» What the exercise asks
Everything from the line containing "4 & 29.311.665 & Juan & P\'erez \\\hline" through the line containing "sentido combinar las" should be repeated exactly, and nothing else from the data.

» Material for this exercise
━━━━━━━━

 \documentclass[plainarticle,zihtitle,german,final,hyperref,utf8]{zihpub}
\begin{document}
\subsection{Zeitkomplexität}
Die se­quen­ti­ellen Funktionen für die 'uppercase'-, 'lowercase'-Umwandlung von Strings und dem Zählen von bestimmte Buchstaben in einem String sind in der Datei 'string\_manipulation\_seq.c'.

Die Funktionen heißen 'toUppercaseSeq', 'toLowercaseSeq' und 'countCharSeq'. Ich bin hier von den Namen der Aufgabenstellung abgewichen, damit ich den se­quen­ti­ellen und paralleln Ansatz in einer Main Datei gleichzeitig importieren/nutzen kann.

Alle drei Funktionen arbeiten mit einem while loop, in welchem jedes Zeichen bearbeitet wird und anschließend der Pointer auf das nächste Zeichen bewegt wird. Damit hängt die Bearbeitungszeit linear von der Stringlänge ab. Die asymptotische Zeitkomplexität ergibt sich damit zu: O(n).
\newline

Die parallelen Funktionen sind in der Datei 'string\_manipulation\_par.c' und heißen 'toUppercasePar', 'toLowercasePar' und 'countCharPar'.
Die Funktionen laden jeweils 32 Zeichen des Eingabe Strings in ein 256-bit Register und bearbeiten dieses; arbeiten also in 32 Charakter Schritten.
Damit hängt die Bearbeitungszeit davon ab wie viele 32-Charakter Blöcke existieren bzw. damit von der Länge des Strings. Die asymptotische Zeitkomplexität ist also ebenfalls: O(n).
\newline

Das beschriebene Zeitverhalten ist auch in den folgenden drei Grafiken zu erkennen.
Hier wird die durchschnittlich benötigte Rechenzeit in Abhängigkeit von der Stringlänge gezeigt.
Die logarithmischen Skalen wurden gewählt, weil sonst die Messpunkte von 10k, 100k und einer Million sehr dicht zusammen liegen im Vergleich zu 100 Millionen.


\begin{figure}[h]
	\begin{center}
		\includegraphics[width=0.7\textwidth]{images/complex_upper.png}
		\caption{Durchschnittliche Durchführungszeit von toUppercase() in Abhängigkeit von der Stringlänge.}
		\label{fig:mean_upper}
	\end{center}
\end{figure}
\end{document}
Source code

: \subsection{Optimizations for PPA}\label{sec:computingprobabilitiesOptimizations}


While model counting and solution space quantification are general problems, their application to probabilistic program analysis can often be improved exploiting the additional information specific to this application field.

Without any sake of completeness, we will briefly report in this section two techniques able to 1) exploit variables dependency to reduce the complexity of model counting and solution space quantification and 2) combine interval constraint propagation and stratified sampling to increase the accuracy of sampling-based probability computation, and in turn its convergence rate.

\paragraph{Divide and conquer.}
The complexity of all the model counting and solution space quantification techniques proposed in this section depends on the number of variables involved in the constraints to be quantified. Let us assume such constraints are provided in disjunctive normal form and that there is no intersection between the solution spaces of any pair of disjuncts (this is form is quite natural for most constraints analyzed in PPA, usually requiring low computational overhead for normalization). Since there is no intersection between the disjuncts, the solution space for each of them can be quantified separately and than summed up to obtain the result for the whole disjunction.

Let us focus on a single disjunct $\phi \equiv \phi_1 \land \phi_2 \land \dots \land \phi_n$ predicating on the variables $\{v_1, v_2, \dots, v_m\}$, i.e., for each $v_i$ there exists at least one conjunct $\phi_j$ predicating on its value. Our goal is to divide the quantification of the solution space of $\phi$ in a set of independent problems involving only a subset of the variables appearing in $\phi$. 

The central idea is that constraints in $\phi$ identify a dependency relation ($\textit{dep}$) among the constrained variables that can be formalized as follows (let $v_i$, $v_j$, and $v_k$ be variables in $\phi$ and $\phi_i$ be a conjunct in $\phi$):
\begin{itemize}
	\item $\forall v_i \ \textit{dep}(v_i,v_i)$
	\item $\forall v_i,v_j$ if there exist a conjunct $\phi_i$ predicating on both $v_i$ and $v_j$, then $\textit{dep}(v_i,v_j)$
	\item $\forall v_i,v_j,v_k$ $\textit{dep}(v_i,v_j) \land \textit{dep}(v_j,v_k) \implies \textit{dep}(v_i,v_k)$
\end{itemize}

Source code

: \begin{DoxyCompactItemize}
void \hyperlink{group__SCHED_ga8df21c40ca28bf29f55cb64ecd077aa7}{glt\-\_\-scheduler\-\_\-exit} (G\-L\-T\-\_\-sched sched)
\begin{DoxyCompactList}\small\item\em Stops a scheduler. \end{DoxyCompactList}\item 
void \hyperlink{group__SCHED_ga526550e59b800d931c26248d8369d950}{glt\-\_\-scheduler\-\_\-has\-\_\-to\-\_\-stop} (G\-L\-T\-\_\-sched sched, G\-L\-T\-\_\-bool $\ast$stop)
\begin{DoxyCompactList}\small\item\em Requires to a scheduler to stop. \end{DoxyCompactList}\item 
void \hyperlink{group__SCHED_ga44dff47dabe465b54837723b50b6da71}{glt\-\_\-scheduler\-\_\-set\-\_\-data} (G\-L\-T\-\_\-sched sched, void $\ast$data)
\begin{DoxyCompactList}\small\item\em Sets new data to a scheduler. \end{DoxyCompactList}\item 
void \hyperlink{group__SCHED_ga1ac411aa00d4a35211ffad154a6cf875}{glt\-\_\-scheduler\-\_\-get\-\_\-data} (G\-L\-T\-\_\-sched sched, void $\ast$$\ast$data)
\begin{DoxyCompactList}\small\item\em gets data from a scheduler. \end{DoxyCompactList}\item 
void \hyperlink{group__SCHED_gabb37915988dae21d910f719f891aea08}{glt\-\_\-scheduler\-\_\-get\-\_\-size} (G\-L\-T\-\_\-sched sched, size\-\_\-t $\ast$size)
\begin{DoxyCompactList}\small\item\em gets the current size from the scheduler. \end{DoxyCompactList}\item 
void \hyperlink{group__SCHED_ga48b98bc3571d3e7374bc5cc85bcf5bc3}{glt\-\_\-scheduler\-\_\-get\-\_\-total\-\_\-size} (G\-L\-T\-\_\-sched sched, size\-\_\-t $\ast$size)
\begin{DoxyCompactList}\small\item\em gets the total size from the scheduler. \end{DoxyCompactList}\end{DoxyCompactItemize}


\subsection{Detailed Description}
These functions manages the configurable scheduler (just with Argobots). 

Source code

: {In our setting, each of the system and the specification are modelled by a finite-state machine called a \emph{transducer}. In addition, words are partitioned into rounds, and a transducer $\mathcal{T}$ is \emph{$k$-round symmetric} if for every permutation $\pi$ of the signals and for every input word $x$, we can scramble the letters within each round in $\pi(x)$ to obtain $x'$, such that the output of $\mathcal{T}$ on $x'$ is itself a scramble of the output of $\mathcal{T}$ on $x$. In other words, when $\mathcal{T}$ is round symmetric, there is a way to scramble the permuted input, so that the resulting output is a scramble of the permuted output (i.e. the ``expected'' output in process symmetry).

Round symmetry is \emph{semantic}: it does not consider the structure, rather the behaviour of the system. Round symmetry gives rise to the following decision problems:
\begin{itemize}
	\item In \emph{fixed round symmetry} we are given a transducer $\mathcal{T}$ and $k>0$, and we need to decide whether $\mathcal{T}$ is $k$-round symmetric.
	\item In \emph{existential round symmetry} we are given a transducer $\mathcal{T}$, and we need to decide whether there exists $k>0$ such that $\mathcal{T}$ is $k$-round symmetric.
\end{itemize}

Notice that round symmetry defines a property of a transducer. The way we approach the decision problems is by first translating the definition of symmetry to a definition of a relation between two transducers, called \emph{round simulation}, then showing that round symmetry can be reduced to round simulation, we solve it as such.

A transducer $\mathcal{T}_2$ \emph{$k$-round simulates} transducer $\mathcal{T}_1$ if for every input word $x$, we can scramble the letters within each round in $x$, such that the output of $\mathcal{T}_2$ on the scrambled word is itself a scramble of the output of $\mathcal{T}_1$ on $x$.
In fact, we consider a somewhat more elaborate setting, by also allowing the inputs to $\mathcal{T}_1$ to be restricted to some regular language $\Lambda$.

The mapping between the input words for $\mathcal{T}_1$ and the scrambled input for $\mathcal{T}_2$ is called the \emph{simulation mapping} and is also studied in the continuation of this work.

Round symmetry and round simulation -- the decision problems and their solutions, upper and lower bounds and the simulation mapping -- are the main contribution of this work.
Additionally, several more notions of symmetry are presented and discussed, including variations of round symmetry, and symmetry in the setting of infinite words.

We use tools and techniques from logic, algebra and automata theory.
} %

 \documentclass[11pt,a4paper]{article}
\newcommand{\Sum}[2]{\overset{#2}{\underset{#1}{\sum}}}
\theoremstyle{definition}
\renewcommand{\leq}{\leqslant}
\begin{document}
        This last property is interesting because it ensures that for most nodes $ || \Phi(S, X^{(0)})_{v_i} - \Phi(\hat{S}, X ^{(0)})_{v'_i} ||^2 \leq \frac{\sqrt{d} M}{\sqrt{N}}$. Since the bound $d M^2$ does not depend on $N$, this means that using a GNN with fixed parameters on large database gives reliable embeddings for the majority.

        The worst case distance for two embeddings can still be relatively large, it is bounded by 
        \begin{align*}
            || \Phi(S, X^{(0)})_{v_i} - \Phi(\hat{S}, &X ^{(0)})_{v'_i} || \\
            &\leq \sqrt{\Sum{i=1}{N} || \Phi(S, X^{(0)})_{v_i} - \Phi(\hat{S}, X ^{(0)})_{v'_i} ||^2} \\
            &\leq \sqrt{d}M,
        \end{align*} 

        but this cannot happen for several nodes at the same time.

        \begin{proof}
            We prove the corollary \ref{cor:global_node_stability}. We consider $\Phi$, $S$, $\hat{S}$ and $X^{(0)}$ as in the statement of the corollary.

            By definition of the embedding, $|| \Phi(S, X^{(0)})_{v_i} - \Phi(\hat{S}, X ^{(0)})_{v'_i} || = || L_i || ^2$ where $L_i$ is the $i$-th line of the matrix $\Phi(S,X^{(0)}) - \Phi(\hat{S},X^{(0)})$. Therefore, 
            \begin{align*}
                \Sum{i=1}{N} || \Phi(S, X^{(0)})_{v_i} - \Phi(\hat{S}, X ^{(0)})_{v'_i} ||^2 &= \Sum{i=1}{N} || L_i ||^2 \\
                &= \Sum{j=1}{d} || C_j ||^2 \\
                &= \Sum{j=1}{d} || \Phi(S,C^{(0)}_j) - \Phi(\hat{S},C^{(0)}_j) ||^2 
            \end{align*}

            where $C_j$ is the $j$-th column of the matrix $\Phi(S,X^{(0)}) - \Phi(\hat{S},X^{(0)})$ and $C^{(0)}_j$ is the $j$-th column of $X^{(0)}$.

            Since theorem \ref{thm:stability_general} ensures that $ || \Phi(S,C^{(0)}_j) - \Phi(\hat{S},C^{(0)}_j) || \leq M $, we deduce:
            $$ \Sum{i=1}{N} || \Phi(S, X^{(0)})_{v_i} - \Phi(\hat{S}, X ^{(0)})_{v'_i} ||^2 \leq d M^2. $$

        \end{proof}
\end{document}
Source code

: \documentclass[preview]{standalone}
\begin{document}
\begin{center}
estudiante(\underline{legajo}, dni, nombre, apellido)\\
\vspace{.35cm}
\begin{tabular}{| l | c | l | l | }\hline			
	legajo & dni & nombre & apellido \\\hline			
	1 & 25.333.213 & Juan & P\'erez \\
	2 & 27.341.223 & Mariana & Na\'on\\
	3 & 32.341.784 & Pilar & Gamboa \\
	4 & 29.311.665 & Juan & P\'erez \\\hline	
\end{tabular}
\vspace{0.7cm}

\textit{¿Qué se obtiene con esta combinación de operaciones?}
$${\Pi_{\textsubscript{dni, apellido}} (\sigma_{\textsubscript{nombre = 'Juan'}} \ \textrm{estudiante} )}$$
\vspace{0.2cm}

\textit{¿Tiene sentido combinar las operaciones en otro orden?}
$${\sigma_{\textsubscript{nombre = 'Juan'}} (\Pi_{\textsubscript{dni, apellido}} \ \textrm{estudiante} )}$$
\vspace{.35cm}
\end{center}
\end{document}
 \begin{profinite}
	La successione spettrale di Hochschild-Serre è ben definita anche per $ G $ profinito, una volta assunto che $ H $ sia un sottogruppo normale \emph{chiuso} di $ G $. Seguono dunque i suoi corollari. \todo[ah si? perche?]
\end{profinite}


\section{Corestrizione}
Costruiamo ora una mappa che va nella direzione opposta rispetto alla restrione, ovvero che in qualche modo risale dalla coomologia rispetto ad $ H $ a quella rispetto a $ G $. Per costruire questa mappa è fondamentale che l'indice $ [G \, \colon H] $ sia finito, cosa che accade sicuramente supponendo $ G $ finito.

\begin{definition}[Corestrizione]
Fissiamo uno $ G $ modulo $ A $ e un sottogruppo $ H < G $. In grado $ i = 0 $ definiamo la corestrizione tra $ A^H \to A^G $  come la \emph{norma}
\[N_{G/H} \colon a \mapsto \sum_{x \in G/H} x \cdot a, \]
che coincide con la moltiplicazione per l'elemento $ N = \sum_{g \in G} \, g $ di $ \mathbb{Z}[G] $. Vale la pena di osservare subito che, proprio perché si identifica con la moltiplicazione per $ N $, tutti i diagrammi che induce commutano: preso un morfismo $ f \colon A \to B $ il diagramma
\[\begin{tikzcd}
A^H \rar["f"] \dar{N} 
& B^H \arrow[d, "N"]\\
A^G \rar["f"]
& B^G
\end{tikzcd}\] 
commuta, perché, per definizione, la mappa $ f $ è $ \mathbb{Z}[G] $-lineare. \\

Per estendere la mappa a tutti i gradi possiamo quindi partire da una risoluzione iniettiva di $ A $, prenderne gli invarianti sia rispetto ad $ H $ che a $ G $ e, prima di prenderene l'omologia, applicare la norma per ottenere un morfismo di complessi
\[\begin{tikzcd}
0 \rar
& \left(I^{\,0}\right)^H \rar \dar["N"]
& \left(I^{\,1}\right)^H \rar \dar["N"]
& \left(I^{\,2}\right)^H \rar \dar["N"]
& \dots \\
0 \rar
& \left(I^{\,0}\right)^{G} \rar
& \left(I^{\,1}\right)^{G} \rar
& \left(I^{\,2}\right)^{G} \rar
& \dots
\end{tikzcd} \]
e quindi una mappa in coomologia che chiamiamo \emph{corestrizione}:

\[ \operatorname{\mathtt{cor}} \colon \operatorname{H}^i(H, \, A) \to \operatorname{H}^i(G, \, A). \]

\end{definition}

━━━━━━━━

» Answer space
	4 & 29.311.665 & Juan & P\'erez \\\hline	
\end{tabular}
\vspace{0.7cm}

\textit{¿Qué se obtiene con esta combinación de operaciones?}
$${\Pi_{\textsubscript{dni, apellido}} (\sigma_{\textsubscript{nombre = 'Juan'}} \ \textrm{estudiante} )}$$
\vspace{0.2cm}

\textit{¿Tiene sentido combinar las operaciones en otro orden?}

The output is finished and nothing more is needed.